Before we get started, here are some things I learned while completing this project.

-The pipe is pretty heavy and you definitely need the wall anchors to keep it on the wall. I thought about using PVC instead (to make it lighter) because you can find all of these materials in PVC, but you would have to have a hook or supporting piece to keep the middle from sagging. Regardless of the weight, they are safely hung on my wall and sturdy.

-I needed a lot of clearance space for the sliding door curtain so I bought a 3” nipple piece. You’ll notice a regular elbow cannot thread into the floor flange because they’re both female adapters. Since I did not need any extra clearance for the window coverings, I bought a “street elbow” which has a female adapter on one side (your pipe will thread into this) and a male adapter on the other (which will thread into the floor flange). See pictures in the tutorial for a visual of this. It was just my way of saving money by not buying a small nipple for the window rod.

-These curtain rods are assembles as a full piece and you will have to decide how you will put your curtains on them before hanging the rod on the wall. I personally love seeing curtains hung with the round hooks that have clips on them. Unfortunately, the curtains I liked had grommets so I had to get creative. Of course you could hang grommet curtains directly on the rod as intended before hanging the last floor flange, but then you hide most of the rod. I found some shower curtain hooks that were perfect to hang my grommet curtains and still show off the industrial style rod. I may change it later. I would just use a pair of channel locks to unthread one side so I can slide different curtain rings on.
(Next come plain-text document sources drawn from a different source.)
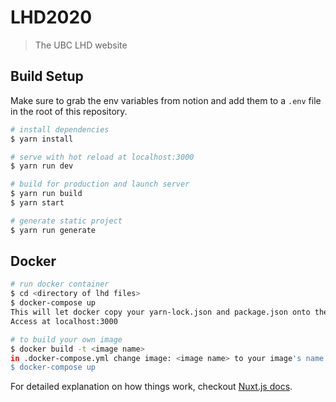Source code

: # LHD2020

> The UBC LHD website

## Build Setup

Make sure to grab the env variables from notion and add them to a `.env` file in the root of this repository.

``` bash
# install dependencies
$ yarn install

# serve with hot reload at localhost:3000
$ yarn run dev

# build for production and launch server
$ yarn run build
$ yarn start

# generate static project
$ yarn run generate
```
## Docker

``` bash
# run docker container
$ cd <directory of lhd files>
$ docker-compose up
This will let docker copy your yarn-lock.json and package.json onto the container, and then start the container.
Access at localhost:3000

# to build your own image
$ docker build -t <image name>
in .docker-compose.yml change image: <image name> to your image's name
$ docker-compose up

```
For detailed explanation on how things work, checkout [Nuxt.js docs](https://nuxtjs.org).
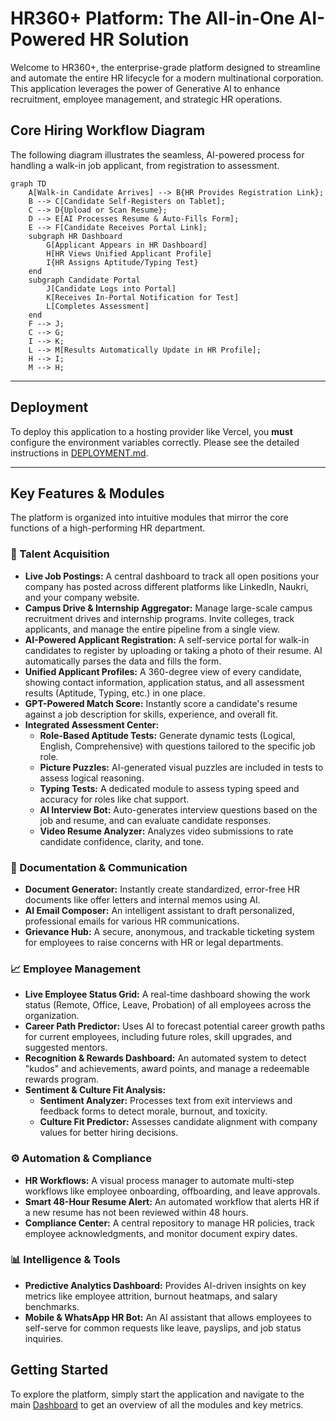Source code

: # HR360+ Platform: The All-in-One AI-Powered HR Solution

Welcome to HR360+, the enterprise-grade platform designed to streamline and automate the entire HR lifecycle for a modern multinational corporation. This application leverages the power of Generative AI to enhance recruitment, employee management, and strategic HR operations.

## Core Hiring Workflow Diagram

The following diagram illustrates the seamless, AI-powered process for handling a walk-in job applicant, from registration to assessment.

```mermaid
graph TD
    A[Walk-in Candidate Arrives] --> B{HR Provides Registration Link};
    B --> C[Candidate Self-Registers on Tablet];
    C --> D{Upload or Scan Resume};
    D --> E[AI Processes Resume & Auto-Fills Form];
    E --> F[Candidate Receives Portal Link];
    subgraph HR Dashboard
        G[Applicant Appears in HR Dashboard]
        H[HR Views Unified Applicant Profile]
        I{HR Assigns Aptitude/Typing Test}
    end
    subgraph Candidate Portal
        J[Candidate Logs into Portal]
        K[Receives In-Portal Notification for Test]
        L[Completes Assessment]
    end
    F --> J;
    C --> G;
    I --> K;
    L --> M[Results Automatically Update in HR Profile];
    H --> I;
    M --> H;
```

---

## Deployment

To deploy this application to a hosting provider like Vercel, you **must** configure the environment variables correctly. Please see the detailed instructions in [DEPLOYMENT.md](./DEPLOYMENT.md).

---

## Key Features & Modules

The platform is organized into intuitive modules that mirror the core functions of a high-performing HR department.

### 🚀 Talent Acquisition

-   **Live Job Postings:** A central dashboard to track all open positions your company has posted across different platforms like LinkedIn, Naukri, and your company website.
-   **Campus Drive & Internship Aggregator:** Manage large-scale campus recruitment drives and internship programs. Invite colleges, track applicants, and manage the entire pipeline from a single view.
-   **AI-Powered Applicant Registration:** A self-service portal for walk-in candidates to register by uploading or taking a photo of their resume. AI automatically parses the data and fills the form.
-   **Unified Applicant Profiles:** A 360-degree view of every candidate, showing contact information, application status, and all assessment results (Aptitude, Typing, etc.) in one place.
-   **GPT-Powered Match Score:** Instantly score a candidate's resume against a job description for skills, experience, and overall fit.
-   **Integrated Assessment Center:**
    -   **Role-Based Aptitude Tests:** Generate dynamic tests (Logical, English, Comprehensive) with questions tailored to the specific job role.
    -   **Picture Puzzles:** AI-generated visual puzzles are included in tests to assess logical reasoning.
    -   **Typing Tests:** A dedicated module to assess typing speed and accuracy for roles like chat support.
    -   **AI Interview Bot:** Auto-generates interview questions based on the job and resume, and can evaluate candidate responses.
    -   **Video Resume Analyzer:** Analyzes video submissions to rate candidate confidence, clarity, and tone.

### 📄 Documentation & Communication

-   **Document Generator:** Instantly create standardized, error-free HR documents like offer letters and internal memos using AI.
-   **AI Email Composer:** An intelligent assistant to draft personalized, professional emails for various HR communications.
-   **Grievance Hub:** A secure, anonymous, and trackable ticketing system for employees to raise concerns with HR or legal departments.

### 📈 Employee Management

-   **Live Employee Status Grid:** A real-time dashboard showing the work status (Remote, Office, Leave, Probation) of all employees across the organization.
-   **Career Path Predictor:** Uses AI to forecast potential career growth paths for current employees, including future roles, skill upgrades, and suggested mentors.
-   **Recognition & Rewards Dashboard:** An automated system to detect "kudos" and achievements, award points, and manage a redeemable rewards program.
-   **Sentiment & Culture Fit Analysis:**
    -   **Sentiment Analyzer:** Processes text from exit interviews and feedback forms to detect morale, burnout, and toxicity.
    -   **Culture Fit Predictor:** Assesses candidate alignment with company values for better hiring decisions.

### ⚙️ Automation & Compliance

-   **HR Workflows:** A visual process manager to automate multi-step workflows like employee onboarding, offboarding, and leave approvals.
-   **Smart 48-Hour Resume Alert:** An automated workflow that alerts HR if a new resume has not been reviewed within 48 hours.
-   **Compliance Center:** A central repository to manage HR policies, track employee acknowledgments, and monitor document expiry dates.

### 📊 Intelligence & Tools

-   **Predictive Analytics Dashboard:** Provides AI-driven insights on key metrics like employee attrition, burnout heatmaps, and salary benchmarks.
-   **Mobile & WhatsApp HR Bot:** An AI assistant that allows employees to self-serve for common requests like leave, payslips, and job status inquiries.

## Getting Started

To explore the platform, simply start the application and navigate to the main [Dashboard](/) to get an overview of all the modules and key metrics.
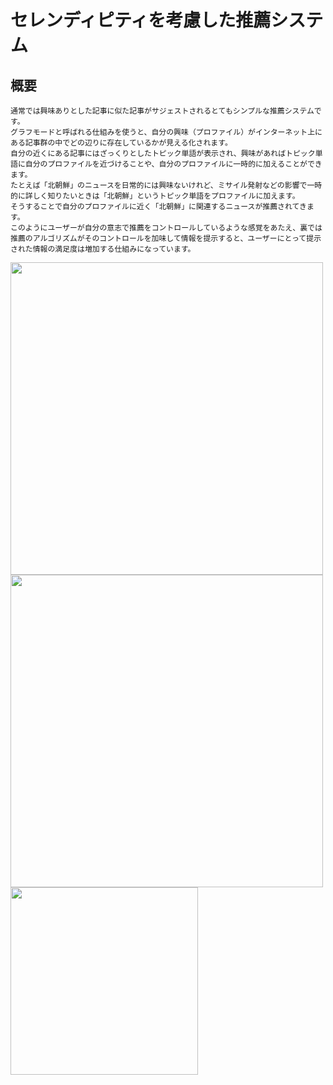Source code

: # セレンディピティを考慮した推薦システム
## 概要
```Webニュース記事のキュレーションサービスです。  
通常では興味ありとした記事に似た記事がサジェストされるとてもシンプルな推薦システムです。  
グラフモードと呼ばれる仕組みを使うと、自分の興味（プロファイル）がインターネット上にある記事群の中でどの辺りに存在しているかが見える化されます。  
自分の近くにある記事にはざっくりとしたトピック単語が表示され、興味があればトピック単語に自分のプロファイルを近づけることや、自分のプロファイルに一時的に加えることができます。   
たとえば「北朝鮮」のニュースを日常的には興味ないけれど、ミサイル発射などの影響で一時的に詳しく知りたいときは「北朝鮮」というトピック単語をプロファイルに加えます。  
そうすることで自分のプロファイルに近く「北朝鮮」に関連するニュースが推薦されてきます。  
このようにユーザーが自分の意志で推薦をコントロールしているような感覚をあたえ、裏では推薦のアルゴリズムがそのコントロールを加味して情報を提示すると、ユーザーにとって提示された情報の満足度は増加する仕組みになっています。
```  

<img src="https://user-images.githubusercontent.com/6761278/40274505-e508682e-5c12-11e8-9db7-7055a8e187bc.png" width="500px"/>
<img src="https://user-images.githubusercontent.com/6761278/40274506-e52f8cba-5c12-11e8-8ce9-22ea3fa6e77f.png" width="500px"/>
<img src="https://user-images.githubusercontent.com/6761278/40274507-e553fcee-5c12-11e8-9af5-4b161015f537.png" width="300px"/>
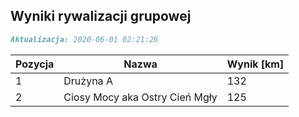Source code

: ## Wyniki rywalizacji grupowej

```markdown
Aktualizacja: 2020-06-01 02:21:26
```

Pozycja | Nazwa | Wynik [km] |
------------ | -------------  | -------------
 1 |Drużyna A | 132 
 2 |Ciosy Mocy aka Ostry Cień Mgły | 125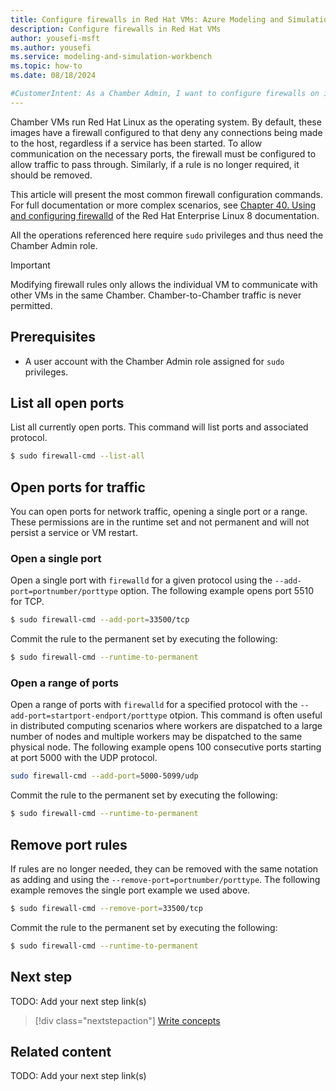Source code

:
 ```yaml
---
title: Configure firewalls in Red Hat VMs: Azure Modeling and Simulation Workbench
description: Configure firewalls in Red Hat VMs
author: yousefi-msft
ms.author: yousefi
ms.service: modeling-and-simulation-workbench
ms.topic: how-to
ms.date: 08/18/2024

#CustomerIntent: As a Chamber Admin, I want to configure firewalls on individual VMs to allow applications to communicate within a Chamber.
---
```


Chamber VMs run Red Hat Linux as the operating system. By default, these images have a firewall configured to that deny any connections being made to the host, regardless if a service has been started. To allow communication on the necessary ports, the firewall must be configured to allow traffic to pass through. Similarly, if a rule is no longer required, it should be removed.

This article will present the most common firewall configuration commands. For full documentation or more complex scenarios, see [Chapter 40. Using and configuring firewalld](https://docs.redhat.com/en/documentation/red_hat_enterprise_linux/8/html/configuring_and_managing_networking/using-and-configuring-firewalld_configuring-and-managing-networking) of the Red Hat Enterprise Linux 8 documentation.

All the operations referenced here require `sudo` privileges and thus need the Chamber Admin role.

> [!IMPORTANT]
> Modifying firewall rules only allows the individual VM to communicate with other VMs in the same Chamber. Chamber-to-Chamber traffic is never permitted.

## Prerequisites

* A user account with the Chamber Admin role assigned for `sudo` privileges.

## List all open ports

List all currently open ports. This command will list ports and associated protocol.

```bash
$ sudo firewall-cmd --list-all
```

## Open ports for traffic

You can open ports for network traffic, opening a single port or a range.  These permissions are in the runtime set and not permanent and will not persist a service or VM restart.

### Open a single port

Open a single port with `firewalld` for a given protocol using the `--add-port=portnumber/porttype` option. The following example opens port 5510 for TCP.

```bash
$ sudo firewall-cmd --add-port=33500/tcp
```

Commit the rule to the permanent set by executing the following:

```bash
$ sudo firewall-cmd --runtime-to-permanent
```

### Open a range of ports

Open a range of ports with `firewalld` for a specified protocol with the `--add-port=startport-endport/porttype` otpion. This command is often useful in distributed computing scenarios where workers are dispatched to a large number of nodes and multiple workers may be dispatched to the same physical node.  The following example opens 100 consecutive ports starting at port 5000 with the UDP protocol.

```bash
sudo firewall-cmd --add-port=5000-5099/udp
```

Commit the rule to the permanent set by executing the following:

```bash
$ sudo firewall-cmd --runtime-to-permanent
```

## Remove port rules

If rules are no longer needed, they can be removed with the same notation as adding and using the `--remove-port=portnumber/porttype`. The following example removes the single port example we used above.

```bash
$ sudo firewall-cmd --remove-port=33500/tcp
```

Commit the rule to the permanent set by executing the following:

```bash
$ sudo firewall-cmd --runtime-to-permanent
```

## Next step

TODO: Add your next step link(s)

> [!div class="nextstepaction"]
> [Write concepts](article-concept.md)

<!-- OR -->

## Related content

TODO: Add your next step link(s)

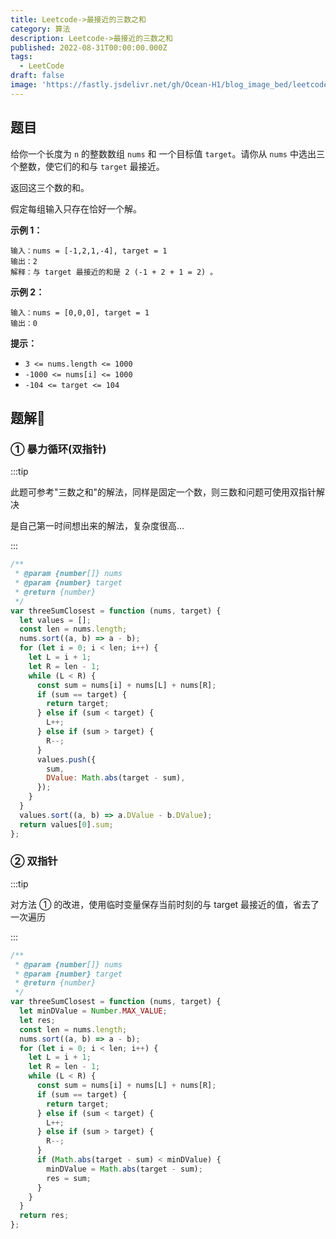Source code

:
 ```yaml
---
title: Leetcode->最接近的三数之和
category: 算法
description: Leetcode->最接近的三数之和
published: 2022-08-31T00:00:00.000Z
tags:
  - LeetCode
draft: false
image: 'https://fastly.jsdelivr.net/gh/Ocean-H1/blog_image_bed/leetcode.png'
---
```


## 题目

给你一个长度为 `n` 的整数数组 `nums` 和 一个目标值 `target`。请你从 `nums` 中选出三个整数，使它们的和与 `target` 最接近。

返回这三个数的和。

假定每组输入只存在恰好一个解。

**示例 1：**

```
输入：nums = [-1,2,1,-4], target = 1
输出：2
解释：与 target 最接近的和是 2 (-1 + 2 + 1 = 2) 。
```

**示例 2：**

```
输入：nums = [0,0,0], target = 1
输出：0
```

**提示：**

- `3 <= nums.length <= 1000`
- `-1000 <= nums[i] <= 1000`
- `-104 <= target <= 104`

## 题解:key:

### ① 暴力循环(双指针)

:::tip

此题可参考"三数之和"的解法，同样是固定一个数，则三数和问题可使用双指针解决

是自己第一时间想出来的解法，复杂度很高...

:::

```javascript
/**
 * @param {number[]} nums
 * @param {number} target
 * @return {number}
 */
var threeSumClosest = function (nums, target) {
  let values = [];
  const len = nums.length;
  nums.sort((a, b) => a - b);
  for (let i = 0; i < len; i++) {
    let L = i + 1;
    let R = len - 1;
    while (L < R) {
      const sum = nums[i] + nums[L] + nums[R];
      if (sum == target) {
        return target;
      } else if (sum < target) {
        L++;
      } else if (sum > target) {
        R--;
      }
      values.push({
        sum,
        DValue: Math.abs(target - sum),
      });
    }
  }
  values.sort((a, b) => a.DValue - b.DValue);
  return values[0].sum;
};
```

### ② 双指针

:::tip

对方法 ① 的改进，使用临时变量保存当前时刻的与 target 最接近的值，省去了一次遍历

:::

```javascript
/**
 * @param {number[]} nums
 * @param {number} target
 * @return {number}
 */
var threeSumClosest = function (nums, target) {
  let minDValue = Number.MAX_VALUE;
  let res;
  const len = nums.length;
  nums.sort((a, b) => a - b);
  for (let i = 0; i < len; i++) {
    let L = i + 1;
    let R = len - 1;
    while (L < R) {
      const sum = nums[i] + nums[L] + nums[R];
      if (sum == target) {
        return target;
      } else if (sum < target) {
        L++;
      } else if (sum > target) {
        R--;
      }
      if (Math.abs(target - sum) < minDValue) {
        minDValue = Math.abs(target - sum);
        res = sum;
      }
    }
  }
  return res;
};
```
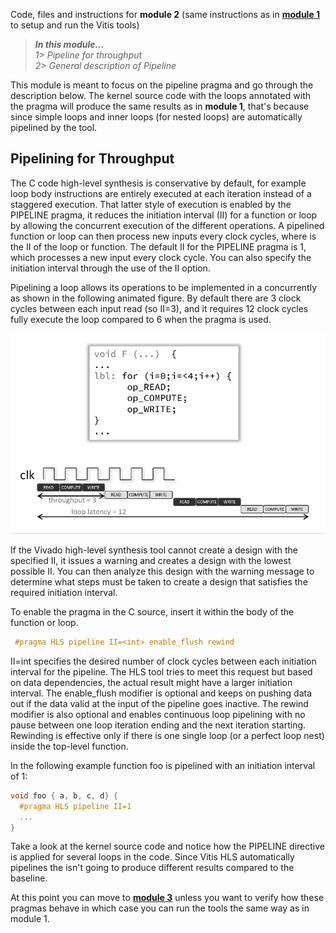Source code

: Code, files and instructions for **module 2** (same instructions as in [<b>module 1</b>](../module1_baseline) to setup and run the Vitis tools)

> **_In this module..._**<br>
_1> Pipeline for throughput_<br>
_2> General description of Pipeline_

This module is meant to focus on the pipeline pragma and go through the description below.
The kernel source code with the loops annotated with the pragma will produce the same results as in **module 1**, that's because since simple loops and inner loops (for nested loops) are automatically pipelined by the tool.

## Pipelining for Throughput
The C code high-level synthesis is conservative by default, for example loop body instructions are entirely executed at each iteration instead of a staggered execution.  That latter style of execution is enabled by the PIPELINE pragma, it reduces the initiation interval (II) for a function or loop by allowing the concurrent execution of the different operations.
A pipelined function or loop can then process new inputs every <N> clock cycles, where <N> is the II of the loop or function. The default II for the PIPELINE pragma is 1, which processes a new input every clock cycle. You can also specify the initiation interval through the use of the II option.

Pipelining a loop allows its operations to be implemented in a concurrently as shown in the following animated figure. By default there are 3 clock cycles between each input read (so II=3), and it requires 12 clock cycles fully execute the loop compared to 6 when the pragma is used.

![Pipeline](../images/anim_pipeline.gif)

If the Vivado high-level synthesis tool cannot create a design with the specified II, it issues a warning and creates a design with the lowest possible II.
You can then analyze this design with the warning message to determine what steps must be taken to create a design that satisfies the required initiation interval.

To enable the pragma in the C source, insert it within the body of the function or loop.
```cpp
 #pragma HLS pipeline II=<int> enable_flush rewind
```
II=int specifies the desired number of clock cycles between each  initiation interval for the pipeline. The HLS tool tries to meet this request but based on data dependencies, the actual result might have a larger initiation interval. The enable_flush modifier is optional and keeps on pushing data out if the data valid at the input of the pipeline goes inactive. The rewind modifier is also optional and enables continuous loop pipelining with no pause between one loop iteration ending and the next iteration starting. Rewinding is effective only if there is one single loop (or a perfect loop nest) inside the top-level function. 

In the following example function foo is pipelined with an initiation interval of 1:
```cpp
void foo { a, b, c, d} {
  #pragma HLS pipeline II=1
  ...
}
```
Take a look at the kernel source code and notice how the PIPELINE directive is applied for several loops in the code.
Since Vitis HLS automatically pipelines the isn't going to produce different results compared to the baseline.

At this point you can move to [<b>module 3</b>](../module3_dependency_removal) unless you want to verify how these pragmas behave in which case you can run the tools the same way as in module 1.
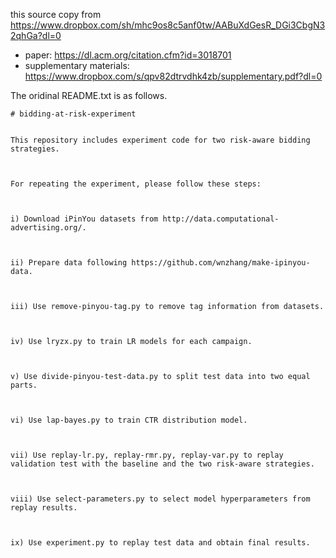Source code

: this source copy from https://www.dropbox.com/sh/mhc9os8c5anf0tw/AABuXdGesR_DGi3CbgN32qhGa?dl=0

- paper: https://dl.acm.org/citation.cfm?id=3018701
- supplementary materials: https://www.dropbox.com/s/qpv82dtrvdhk4zb/supplementary.pdf?dl=0

The oridinal README.txt is as follows.

```
# bidding-at-risk-experiment


This repository includes experiment code for two risk-aware bidding strategies.



For repeating the experiment, please follow these steps:



i) Download iPinYou datasets from http://data.computational-advertising.org/.



ii) Prepare data following https://github.com/wnzhang/make-ipinyou-data.



iii) Use remove-pinyou-tag.py to remove tag information from datasets.



iv) Use lryzx.py to train LR models for each campaign.



v) Use divide-pinyou-test-data.py to split test data into two equal parts.



vi) Use lap-bayes.py to train CTR distribution model.



vii) Use replay-lr.py, replay-rmr.py, replay-var.py to replay validation test with the baseline and the two risk-aware strategies.



viii) Use select-parameters.py to select model hyperparameters from replay results.



ix) Use experiment.py to replay test data and obtain final results. 

```
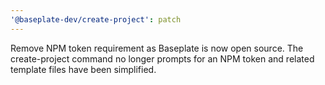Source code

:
 ```yaml
---
'@baseplate-dev/create-project': patch
---
```


Remove NPM token requirement as Baseplate is now open source. The create-project command no longer prompts for an NPM token and related template files have been simplified.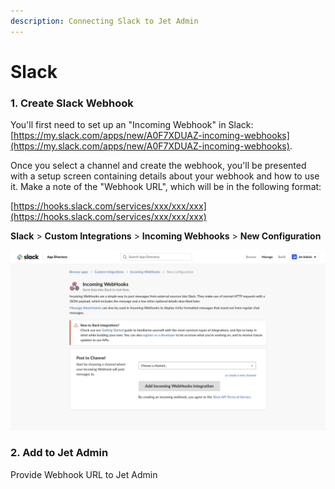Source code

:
```yaml
---
description: Connecting Slack to Jet Admin
---
```


# Slack

### 1. Create Slack Webhook

You'll first need to set up an "Incoming Webhook" in Slack: [https://my.slack.com/apps/new/A0F7XDUAZ-incoming-webhooks](https://my.slack.com/apps/new/A0F7XDUAZ-incoming-webhooks).

Once you select a channel and create the webhook, you'll be presented with a setup screen containing details about your webhook and how to use it. Make a note of the "Webhook URL", which will be in the following format:

[https://hooks.slack.com/services/xxx/xxx/xxx](https://hooks.slack.com/services/xxx/xxx/xxx)

**Slack** &gt; **Custom Integrations** &gt; **Incoming Webhooks** &gt; **New Configuration**

![](../../.gitbook/assets/screen-shot-2020-02-14-at-6.46.32-pm.png)

### 2. Add to Jet Admin

Provide Webhook URL to Jet Admin



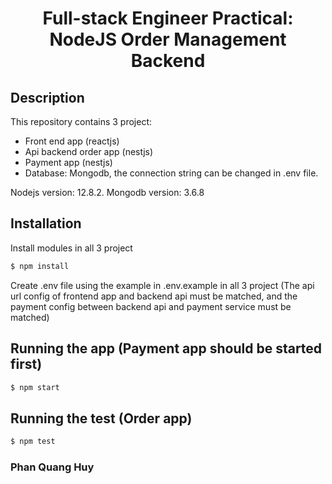 # <p align="center">Full-stack Engineer Practical: NodeJS Order Management Backend</p>

## Description

This repository contains 3 project:
- Front end app (reactjs)
- Api backend order app (nestjs)
- Payment app (nestjs)
- Database: Mongodb, the connection string can be changed in .env file.

Nodejs version: 12.8.2.
Mongodb version: 3.6.8

## Installation
 Install modules in all 3 project
```bash
$ npm install
```
 Create .env file using the example in .env.example in all 3 project
 (The api url config of frontend app and backend api must be matched, and the payment config between backend api and payment service must be matched)

## Running the app (Payment app should be started first)

```bash
$ npm start 
```

## Running the test (Order app)

```bash
$ npm test  
```

### Phan Quang Huy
First, the rod I made for the window:

Materials needed:

Materials

  • One ½” by 10’ Black Iron Pipe
  • Two ½” Black 90-degree Street Elbow
  • Two ½” Black Floor Flange
  • Spray paint
  • All purpose wall anchors and screws
  • Drill, hammer, screwdriver
  • Drop cloth
  • Curtain Hooks (Optional)
  1. When I measured my window, I found that I would end up wanting a 7ft long pipe but these black pipes do not come in that length. No worries though! I had a 10ft pipe cut and rethreaded to the 7ft length I wanted (easy peasy and it’s a free cut)
  2. Connect the 90-degree street elbows to the end of the pipe by gently threading it on. Next, thread the floor flange to the other end of the street elbow. Repeat on the other side of the pipe making sure each end is even with each other. (Be aware that there will still be quite a bit of threading visible)2
  3. Lay your drop cloth out and spray paint the assembled rod the color of your choice. You may also want to spray paint the screw heads and curtain hooks (if using). I sprayed mine with a Rustoleum Hammered paint. There’s a few different shades but I tried to go with one that is “industrial looking”, but not too silver so it wouldn’t look tacky. The result was not as textured as I was hoping but still looks great. 5
  4. To hang the rod, choose the spot you want them to go and make sure it is level. I usually mark the hole spots on the wall with a pencil. Then to use the wall anchors, use a drill with the specific diameter bit to drill a hole into the wall, insert the anchor. You may be able to just push it in. If not, gently tap it with a hammer or the end of a screwdriver until it is flush with the wall. Place the floor flange with corresponding hole over the anchor, insert a screw and tighten with screwdriver or drill.

Next, the rod I made for my sliding glass door:

Materials

Materials needed:

  • One ½” by 72” Black Iron Pipe
  • Two ½” Black 90-degree Elbow
  • Two ½” by 3” Galvanized Steel Pipe Nipple (length may vary depending on the extra space you want)
  • Two ½” Black Floor Flange
  • Spray paint
  • All purpose anchors and wall screws
  • Drill, hammer, screwdriver
  • Drop cloth
  • Curtain Hooks (Optional)
  1. Make sure your pipe is the correct length needed. I got lucky to find that the 72” long option was the perfect length for my sliding glass door and I did not need to get another one cut.
  2. Connect the 90-degree elbows to the ends on the pipe. Then connect the nipples to the elbows and then the floor flanges to the nipples. Make sure each end is even with the other.1
  3. Lay your drop cloth out and spray paint your assembled rod the color of your choice. You may also want to paint your screw heads and curtain hooks (if using).
  4. To hang the rod, choose the spot you want them to go and make sure it is level. I usually mark the hole spots on the wall with a pencil. Then to use the wall anchors, use a drill with the specific diameter bit to drill a hole into the wall, insert the anchor and gently tap it with a hammer or the end of the screwdriver until it is flush with the wall. Place the floor flange with corresponding hole over the anchor, insert a screw and tighten with screwdriver or drill.

Curtains

As you can see, I still need to paint the screw heads but I love how the floor flanges look on the wall!

As you can see, I still need to paint the screw heads but I love how the floor flanges look on the wall!

Finished Result

The finished result was awesome! (Again, I apologize for my camera’s picture quality- one day I will be able to buy a nice camera and really give you the full effect of these projects!) I still need to paint the screws but that will come whenever I have time. It has been a crazy week! I’d also like to go back and buy another pair of curtains to get more coverage but it definitely makes the entire space feel so much “home-ier.” My new home still lacks a lot of decor and I have a long way to go before I get it where I want it. Next project: refinish my dining table to make it look for farmhouse chic!